The Sol Plaatje Dam bus crash was one of the worst vehicle accidents of all time, when a coach bus drove into the Saulspoort Dam near the town of Bethlehem, South Africa, killing 51 people on 1 May 2003.

Overview 
The bus was transporting between 80 and 90 trade union delegates to May Day celebrations in the town of QwaQwa in the Free State. The driver of the bus became disoriented when they passed through Bethlehem in the dark, en route to the celebrations. Hopelessly lost, he appears to have turned accidentally onto an unlit gravel path, which led straight onto a jetty into the Saulspoort Dam. The driver was apparently traveling much too fast to stop when the bus drove straight into the water.

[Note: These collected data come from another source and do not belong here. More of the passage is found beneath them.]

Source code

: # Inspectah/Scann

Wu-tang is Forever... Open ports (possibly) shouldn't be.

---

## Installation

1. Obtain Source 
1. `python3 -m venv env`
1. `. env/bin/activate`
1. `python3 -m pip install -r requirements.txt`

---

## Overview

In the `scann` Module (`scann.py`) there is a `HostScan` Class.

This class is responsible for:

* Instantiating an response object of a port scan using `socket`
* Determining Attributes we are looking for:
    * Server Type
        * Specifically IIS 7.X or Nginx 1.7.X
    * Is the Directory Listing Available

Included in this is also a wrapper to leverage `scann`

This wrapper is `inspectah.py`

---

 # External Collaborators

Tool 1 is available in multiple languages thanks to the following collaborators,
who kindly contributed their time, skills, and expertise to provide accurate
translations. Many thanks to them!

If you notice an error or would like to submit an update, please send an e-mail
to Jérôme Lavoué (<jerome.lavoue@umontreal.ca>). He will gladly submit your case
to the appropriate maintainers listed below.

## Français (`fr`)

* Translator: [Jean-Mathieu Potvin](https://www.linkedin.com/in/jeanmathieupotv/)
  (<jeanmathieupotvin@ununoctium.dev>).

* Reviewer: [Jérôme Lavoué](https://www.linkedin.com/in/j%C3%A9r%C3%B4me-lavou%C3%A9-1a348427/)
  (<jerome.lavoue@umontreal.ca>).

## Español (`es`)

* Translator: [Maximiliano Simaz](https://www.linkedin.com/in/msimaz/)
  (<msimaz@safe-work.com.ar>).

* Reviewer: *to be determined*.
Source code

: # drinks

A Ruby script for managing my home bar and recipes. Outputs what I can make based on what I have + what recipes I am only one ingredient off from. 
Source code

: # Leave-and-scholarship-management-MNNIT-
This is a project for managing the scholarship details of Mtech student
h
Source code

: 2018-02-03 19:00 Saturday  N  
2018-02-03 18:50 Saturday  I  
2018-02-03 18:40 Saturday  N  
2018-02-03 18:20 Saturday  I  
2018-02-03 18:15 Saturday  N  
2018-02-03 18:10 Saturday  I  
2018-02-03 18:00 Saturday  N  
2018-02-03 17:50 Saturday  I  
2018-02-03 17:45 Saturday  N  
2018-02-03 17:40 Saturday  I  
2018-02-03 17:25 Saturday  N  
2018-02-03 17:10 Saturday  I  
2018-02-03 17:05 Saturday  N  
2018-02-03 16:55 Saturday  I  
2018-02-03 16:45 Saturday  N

The remote location of the accident, combined with the old bus's inadequate safety provisions meant that just ten people escaped the vehicle alive, all of them injured in the crash. The bus sank rapidly following impact with the water, and 80 people were dragged down with it, trapped inside the vehicle. Police did not arrive until the following morning after being notified by survivors, but were only able to recover the bodies of the dead and retrieve the bus as part of their investigation of the tragedy.

Aftermath 
President Thabo Mbeki held a minute's silence for the dead at his May Day speech the following day, and the dead were buried together in a mass funeral at West End (Weseinde) cemetery in Kimberley. The cause of the crash was believed to be negligence on the driver's part, in his failure to prepare a route through a hazardous area, which was compounded by a lack of signs and gates on the dam's access roads.  The bus too was an old model, and did not possess efficient emergency exits or safety equipment, as well as suffering from poor brakes, which may have contributed to the disaster.

The dam was renamed the Sol Plaatje Dam on 1 April 2005. 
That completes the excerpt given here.